Evidently the venerable Bishop of Valleyfield is far from believing, like the publicist whose errors we must all deplore, that in organizing a powerful army "to go overseas to fight and die for the noble and urgent cause so proved to them," the Canadian Parliament "were forging for us a militarism without parallel in any other civilized country, a depraved and undisciplined soldiery, an armed scoundrelism, without faith nor law."
The blessings of the Head of the Canadian Church and those of the whole Episcopate have consolated our brave volunteers for the outrages thrust at them, and have inspired them with the great Christian courage to forgive their author. The only revenge they have taken against their accuser has been to defend himself and his own against the barbarous Germans.
CHAPTER XXX.
Rash Denunciation of Public Men.
A long experience of public life, whether by daily observation, begun in my early youth, when the Union of the Provinces was finally discussed, carried and established, or, subsequently, during many years of active political life as a journalist and member of the Quebec and Ottawa representative Houses, has taught me to judge the actions of responsible men, whether ministerialists or oppositionists, with great fairness and respectful regard. At all times the government of a large progressive country peopled by several races, of different religious creeds, is a difficult problem. It should not be necessary to say that in days of warlike crisis, of previously unknown proportions, like the present one, the task becomes almost superhuman. Anyone taking into serious consideration the very trying ordeal through which, for instance, the rulers of Great Britain and France have been, and are still passing, since early in 1914, cannot help being indulgent for those who have the weighty and often crushing burden of the cares of State. Let so much be said without in the least contesting the right of free men to their own opinion about what is best to be done. But it was never more opportune to remember that the honourable privilege of constitutional criticism must have for its only superior object the good of the country by improved methods.

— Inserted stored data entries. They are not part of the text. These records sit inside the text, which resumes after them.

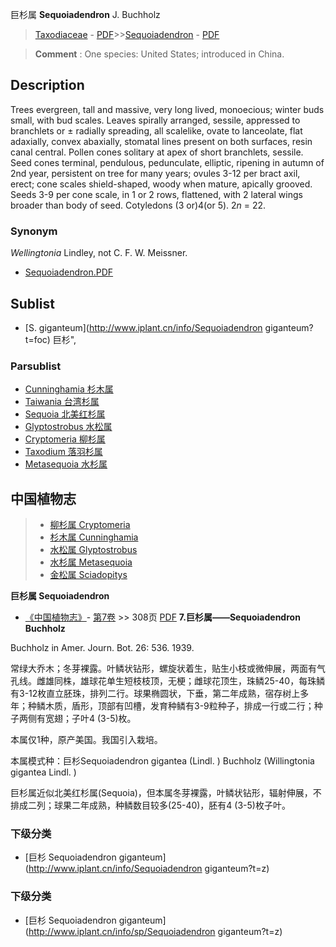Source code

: 巨杉属 **Sequoiadendron** J. Buchholz

> [Taxodiaceae](http://www.iplant.cn/info/Taxodiaceae?t=foc) - [PDF](http://www.iplant.cn/foc/pdf/Taxodiaceae.pdf)>>[Sequoiadendron](http://www.iplant.cn/info/Sequoiadendron?t=foc) - [PDF](http://www.iplant.cn/foc/pdf/Sequoiadendron.pdf)


> **Comment** : 
> One species: United States; introduced in China.

## Description

Trees evergreen, tall and massive, very long lived, monoecious; winter buds small, with bud scales. Leaves spirally arranged, sessile, appressed to branchlets or ±  radially spreading, all scalelike, ovate to lanceolate, flat adaxially, convex abaxially, stomatal lines present on both surfaces, resin canal central. Pollen cones solitary at apex of short branchlets, sessile. Seed cones terminal, pendulous, pedunculate, elliptic, ripening in autumn of 2nd year, persistent on tree for many years; ovules 3-12 per bract axil, erect; cone scales shield-shaped, woody when mature, apically grooved. Seeds 3-9 per cone scale, in 1 or 2 rows, flattened, with 2 lateral wings broader than body of seed. Cotyledons (3 or)4(or 5). 2*n* = 22.

### Synonym
*Wellingtonia* Lindley, not C. F. W. Meissner.


* [Sequoiadendron.PDF](http://www.iplant.cn/foc/pdf/Sequoiadendron.pdf)

## Sublist

* [S.  giganteum](http://www.iplant.cn/info/Sequoiadendron giganteum?t=foc) 巨杉",

### Parsublist

* [Cunninghamia  杉木属](http://www.iplant.cn/info/Cunninghamia?t=foc)
* [Taiwania  台湾杉属](http://www.iplant.cn/info/Taiwania?t=foc)
* [Sequoia  北美红杉属](http://www.iplant.cn/info/Sequoia?t=foc)
* [Glyptostrobus  水松属](http://www.iplant.cn/info/Glyptostrobus?t=foc)
* [Cryptomeria  柳杉属](http://www.iplant.cn/info/Cryptomeria?t=foc)
* [Taxodium  落羽杉属](http://www.iplant.cn/info/Taxodium?t=foc)
* [Metasequoia  水杉属](http://www.iplant.cn/info/Metasequoia?t=foc)


## 中国植物志

> * [柳杉属  Cryptomeria](http://www.iplant.cn/info/Cryptomeria?t=z)
> * [杉木属  Cunninghamia](http://www.iplant.cn/info/Cunninghamia?t=z)
> * [水松属  Glyptostrobus](http://www.iplant.cn/info/Glyptostrobus?t=z)
> * [水杉属  Metasequoia](http://www.iplant.cn/info/Metasequoia?t=z)
> * [金松属  Sciadopitys](http://www.iplant.cn/info/Sciadopitys?t=z)


**巨杉属 Sequoiadendron**

* [《中国植物志》](http://www.iplant.cn/frps)- [第7卷](http://www.iplant.cn/frps/vol/7) >> 308页 [PDF](http://www.iplant.cn/frps/pdf/7/308y.pdf)
**7.巨杉属——Sequoiadendron Buchholz**

Buchholz in Amer. Journ. Bot. 26: 536. 1939.

常绿大乔木；冬芽裸露。叶鳞状钻形，螺旋状着生，贴生小枝或微伸展，两面有气孔线。雌雄同株，雄球花单生短枝枝顶，无梗；雌球花顶生，珠鳞25-40，每珠鳞有3-12枚直立胚珠，排列二行。球果椭圆状，下垂，第二年成熟，宿存树上多年；种鳞木质，盾形，顶部有凹槽，发育种鳞有3-9粒种子，排成一行或二行；种子两侧有宽翅；子叶4 (3-5)枚。

本属仅1种，原产美国。我国引入栽培。

本属模式种：巨杉Sequoiadendron gigantea (Lindl. ) Buchholz (Willingtonia gigantea Lindl. )

巨杉属近似北美红杉属(Sequoia)，但本属冬芽裸露，叶鳞状钻形，辐射伸展，不排成二列；球果二年成熟，种鳞数目较多(25-40)，胚有4 (3-5)枚子叶。

### 下级分类
* [巨杉  Sequoiadendron giganteum](http://www.iplant.cn/info/Sequoiadendron giganteum?t=z)

### 下级分类
* [巨杉  Sequoiadendron giganteum](http://www.iplant.cn/info/sp/Sequoiadendron giganteum?t=z)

We have reason to congratulate ourselves that this sound view has widely prevailed rallying almost as units great nations,—our own one of them—previously much divided in political thoughts and aspirations, for the noble and patriotic purpose of winning a disastrous war they were forced to wage, in spite of their most determined efforts to prevent it.
Public men, nations rulers, like all others are human and liable to fail or to be found wanting. Unconscious inefficiency, however desirable to remove, cannot be fairly classed on the same footing as guilty failures. The first may, more or less, injure the bright prospects of a country; the second stains her honour which an exemplary punishment can alone redeem.
But it is said with much truth that there are always exceptions to a general rule. That of the human heart to be fallible in public life, as well as in other callings, has met with only one solitary exception in Canada: the saintly Nationalist leader who will never have his equal, "nature having destroyed the mould when she cast him."